» Task prompt
For each line below that holds the word "InvocationHandler", make a copy.

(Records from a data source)
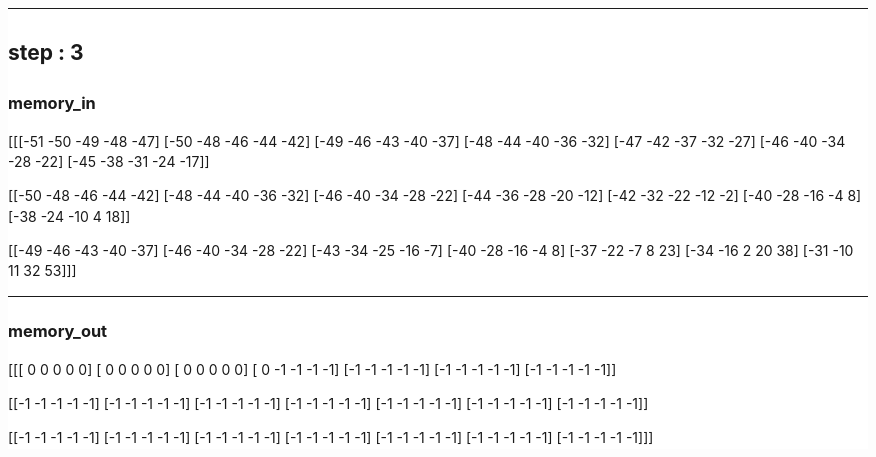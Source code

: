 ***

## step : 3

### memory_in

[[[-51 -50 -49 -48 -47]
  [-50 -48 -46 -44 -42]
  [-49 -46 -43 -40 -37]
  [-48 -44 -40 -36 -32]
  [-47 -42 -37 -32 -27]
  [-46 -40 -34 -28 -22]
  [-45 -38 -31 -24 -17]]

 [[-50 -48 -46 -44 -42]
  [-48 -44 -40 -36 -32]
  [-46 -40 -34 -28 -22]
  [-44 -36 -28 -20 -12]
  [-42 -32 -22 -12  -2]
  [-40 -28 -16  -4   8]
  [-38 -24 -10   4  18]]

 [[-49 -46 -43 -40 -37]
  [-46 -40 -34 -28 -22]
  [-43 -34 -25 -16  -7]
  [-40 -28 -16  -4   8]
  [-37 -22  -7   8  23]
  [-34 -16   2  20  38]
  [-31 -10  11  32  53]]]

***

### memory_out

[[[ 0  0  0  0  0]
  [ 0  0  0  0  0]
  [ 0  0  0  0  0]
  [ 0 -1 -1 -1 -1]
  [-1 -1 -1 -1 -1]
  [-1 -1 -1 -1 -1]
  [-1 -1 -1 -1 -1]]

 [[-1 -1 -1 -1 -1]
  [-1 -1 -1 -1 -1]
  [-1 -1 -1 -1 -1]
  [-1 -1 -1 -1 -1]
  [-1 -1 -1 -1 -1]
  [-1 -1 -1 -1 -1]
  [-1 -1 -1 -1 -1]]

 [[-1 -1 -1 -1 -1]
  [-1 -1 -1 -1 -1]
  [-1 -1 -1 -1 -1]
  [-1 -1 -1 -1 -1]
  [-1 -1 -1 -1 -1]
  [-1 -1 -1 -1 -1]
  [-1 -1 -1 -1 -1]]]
* * *
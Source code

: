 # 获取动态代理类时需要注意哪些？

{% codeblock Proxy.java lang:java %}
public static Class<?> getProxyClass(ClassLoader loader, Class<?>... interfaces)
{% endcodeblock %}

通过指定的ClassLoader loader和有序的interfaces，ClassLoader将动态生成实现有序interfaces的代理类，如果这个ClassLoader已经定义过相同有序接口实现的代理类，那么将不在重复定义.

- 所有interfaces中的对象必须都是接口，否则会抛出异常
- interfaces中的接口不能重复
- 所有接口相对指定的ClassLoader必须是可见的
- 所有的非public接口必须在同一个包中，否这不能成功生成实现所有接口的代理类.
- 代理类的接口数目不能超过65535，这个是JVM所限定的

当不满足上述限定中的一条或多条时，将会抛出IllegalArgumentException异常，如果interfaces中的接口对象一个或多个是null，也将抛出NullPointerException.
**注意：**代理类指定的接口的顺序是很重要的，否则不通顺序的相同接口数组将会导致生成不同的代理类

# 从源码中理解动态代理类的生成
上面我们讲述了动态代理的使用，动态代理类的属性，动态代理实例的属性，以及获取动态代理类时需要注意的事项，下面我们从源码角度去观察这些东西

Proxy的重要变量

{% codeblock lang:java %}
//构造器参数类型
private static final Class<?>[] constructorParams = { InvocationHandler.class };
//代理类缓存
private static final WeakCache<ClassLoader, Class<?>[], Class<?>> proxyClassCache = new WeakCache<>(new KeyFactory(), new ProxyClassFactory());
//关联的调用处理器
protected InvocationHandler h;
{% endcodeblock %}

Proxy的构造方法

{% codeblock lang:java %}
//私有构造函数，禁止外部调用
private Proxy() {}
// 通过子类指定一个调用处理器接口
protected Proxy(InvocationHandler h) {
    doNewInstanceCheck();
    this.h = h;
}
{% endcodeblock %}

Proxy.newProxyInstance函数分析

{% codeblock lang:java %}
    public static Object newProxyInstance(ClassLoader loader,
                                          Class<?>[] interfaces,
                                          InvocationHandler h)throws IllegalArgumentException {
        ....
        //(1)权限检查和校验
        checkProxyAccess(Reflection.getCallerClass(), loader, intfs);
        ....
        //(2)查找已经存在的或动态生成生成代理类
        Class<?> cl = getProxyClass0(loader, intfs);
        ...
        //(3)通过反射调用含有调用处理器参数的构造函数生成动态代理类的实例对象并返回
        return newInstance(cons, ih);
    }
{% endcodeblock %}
---
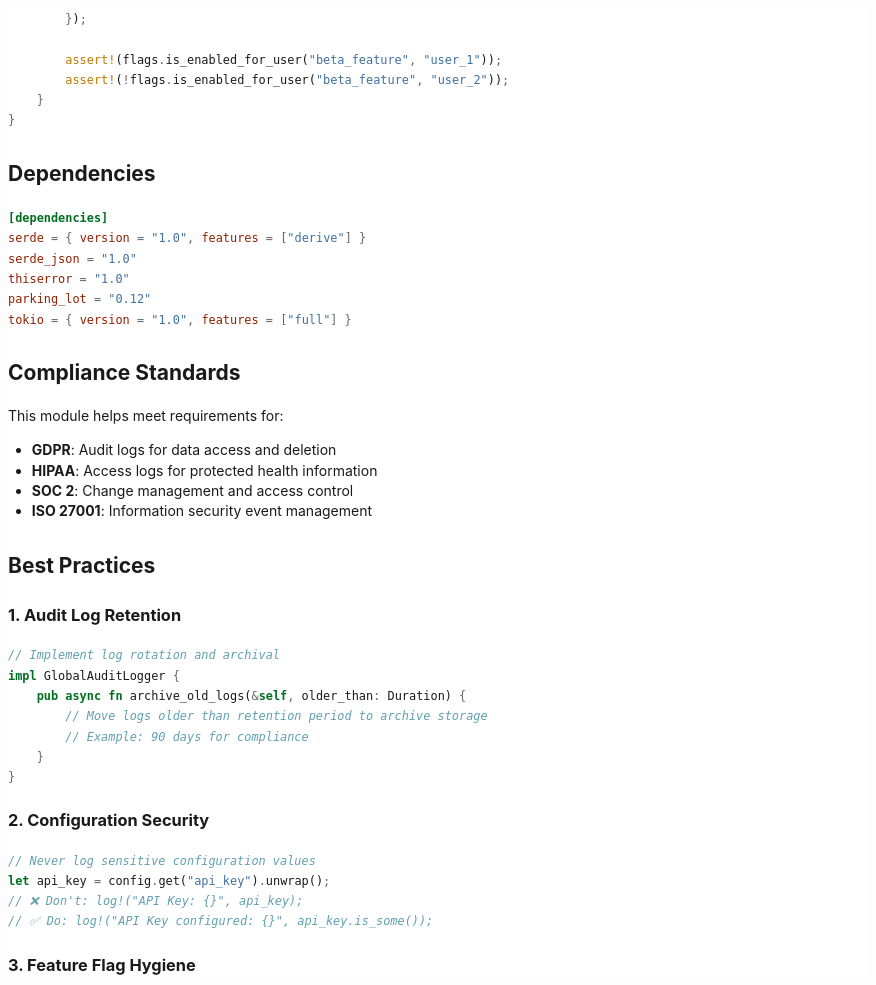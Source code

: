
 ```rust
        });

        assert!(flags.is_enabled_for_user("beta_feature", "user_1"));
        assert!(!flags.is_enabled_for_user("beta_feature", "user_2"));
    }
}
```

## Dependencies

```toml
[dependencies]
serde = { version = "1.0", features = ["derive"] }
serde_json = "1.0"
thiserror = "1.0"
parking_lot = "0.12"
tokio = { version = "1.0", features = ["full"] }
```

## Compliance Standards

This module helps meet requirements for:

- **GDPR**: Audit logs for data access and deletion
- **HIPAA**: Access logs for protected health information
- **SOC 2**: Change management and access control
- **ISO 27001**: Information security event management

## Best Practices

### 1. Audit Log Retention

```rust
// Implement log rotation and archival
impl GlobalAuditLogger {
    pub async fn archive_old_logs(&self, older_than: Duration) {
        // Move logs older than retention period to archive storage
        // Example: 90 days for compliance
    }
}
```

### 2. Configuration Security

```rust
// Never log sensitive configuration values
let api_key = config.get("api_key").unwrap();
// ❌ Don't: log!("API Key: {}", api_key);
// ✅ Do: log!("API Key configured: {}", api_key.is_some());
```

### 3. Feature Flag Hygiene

» Your solution
private static final Class<?>[] constructorParams = { InvocationHandler.class };
protected InvocationHandler h;
protected Proxy(InvocationHandler h) {
                                          InvocationHandler h)throws IllegalArgumentException {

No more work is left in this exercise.